* [Task directions]: The required result is an exact copy of the material from the line with "(I1 instance1, I2" through its final line, both ends included.

====== Records to process

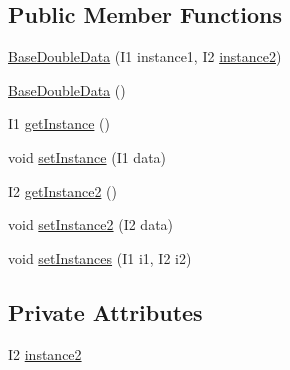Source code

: \subsection*{Public Member Functions}
\begin{DoxyCompactItemize}
\item 
\hyperlink{classit_1_1emarolab_1_1cagg_1_1core_1_1language_1_1BaseDoubleData_3_01I1_00_01I2_01_4_a14acda5202f3d80bed3c0feed4de0e00}{Base\-Double\-Data} (I1 instance1, I2 \hyperlink{classit_1_1emarolab_1_1cagg_1_1core_1_1language_1_1BaseDoubleData_3_01I1_00_01I2_01_4_abc041cee0a1cc9732753a909ff33bcf8}{instance2})
\item 
\hyperlink{classit_1_1emarolab_1_1cagg_1_1core_1_1language_1_1BaseDoubleData_3_01I1_00_01I2_01_4_a7fdfd2357d15cb900b63b755ab08b290}{Base\-Double\-Data} ()
\item 
I1 \hyperlink{classit_1_1emarolab_1_1cagg_1_1core_1_1language_1_1BaseDoubleData_3_01I1_00_01I2_01_4_a6afc0da242e3b63565b5c4450fa7a5b7}{get\-Instance} ()
\item 
void \hyperlink{classit_1_1emarolab_1_1cagg_1_1core_1_1language_1_1BaseDoubleData_3_01I1_00_01I2_01_4_a72415e787450910fe81591f115d82411}{set\-Instance} (I1 data)
\item 
I2 \hyperlink{classit_1_1emarolab_1_1cagg_1_1core_1_1language_1_1BaseDoubleData_3_01I1_00_01I2_01_4_ad71c577180a9ea0c0246f84219b17fbe}{get\-Instance2} ()
\item 
void \hyperlink{classit_1_1emarolab_1_1cagg_1_1core_1_1language_1_1BaseDoubleData_3_01I1_00_01I2_01_4_ab7c4ec3ff970da0bcca788a4845c7246}{set\-Instance2} (I2 data)
\item 
void \hyperlink{classit_1_1emarolab_1_1cagg_1_1core_1_1language_1_1BaseDoubleData_3_01I1_00_01I2_01_4_a2860637ce0a58e0ed2ce599216749d43}{set\-Instances} (I1 i1, I2 i2)
\end{DoxyCompactItemize}
\subsection*{Private Attributes}
\begin{DoxyCompactItemize}
\item 
I2 \hyperlink{classit_1_1emarolab_1_1cagg_1_1core_1_1language_1_1BaseDoubleData_3_01I1_00_01I2_01_4_abc041cee0a1cc9732753a909ff33bcf8}{instance2}
\end{DoxyCompactItemize}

============

* [Worked solution]:
\hyperlink{classit_1_1emarolab_1_1cagg_1_1core_1_1language_1_1BaseDoubleData_3_01I1_00_01I2_01_4_a14acda5202f3d80bed3c0feed4de0e00}{Base\-Double\-Data} (I1 instance1, I2 \hyperlink{classit_1_1emarolab_1_1cagg_1_1core_1_1language_1_1BaseDoubleData_3_01I1_00_01I2_01_4_abc041cee0a1cc9732753a909ff33bcf8}{instance2})
\item 
\hyperlink{classit_1_1emarolab_1_1cagg_1_1core_1_1language_1_1BaseDoubleData_3_01I1_00_01I2_01_4_a7fdfd2357d15cb900b63b755ab08b290}{Base\-Double\-Data} ()
\item 
I1 \hyperlink{classit_1_1emarolab_1_1cagg_1_1core_1_1language_1_1BaseDoubleData_3_01I1_00_01I2_01_4_a6afc0da242e3b63565b5c4450fa7a5b7}{get\-Instance} ()
\item 
void \hyperlink{classit_1_1emarolab_1_1cagg_1_1core_1_1language_1_1BaseDoubleData_3_01I1_00_01I2_01_4_a72415e787450910fe81591f115d82411}{set\-Instance} (I1 data)
\item 
I2 \hyperlink{classit_1_1emarolab_1_1cagg_1_1core_1_1language_1_1BaseDoubleData_3_01I1_00_01I2_01_4_ad71c577180a9ea0c0246f84219b17fbe}{get\-Instance2} ()
\item 
void \hyperlink{classit_1_1emarolab_1_1cagg_1_1core_1_1language_1_1BaseDoubleData_3_01I1_00_01I2_01_4_ab7c4ec3ff970da0bcca788a4845c7246}{set\-Instance2} (I2 data)
\item 
void \hyperlink{classit_1_1emarolab_1_1cagg_1_1core_1_1language_1_1BaseDoubleData_3_01I1_00_01I2_01_4_a2860637ce0a58e0ed2ce599216749d43}{set\-Instances} (I1 i1, I2 i2)
\end{DoxyCompactItemize}
\subsection*{Private Attributes}
\begin{DoxyCompactItemize}
\item 
I2 \hyperlink{classit_1_1emarolab_1_1cagg_1_1core_1_1language_1_1BaseDoubleData_3_01I1_00_01I2_01_4_abc041cee0a1cc9732753a909ff33bcf8}{instance2}
\end{DoxyCompactItemize}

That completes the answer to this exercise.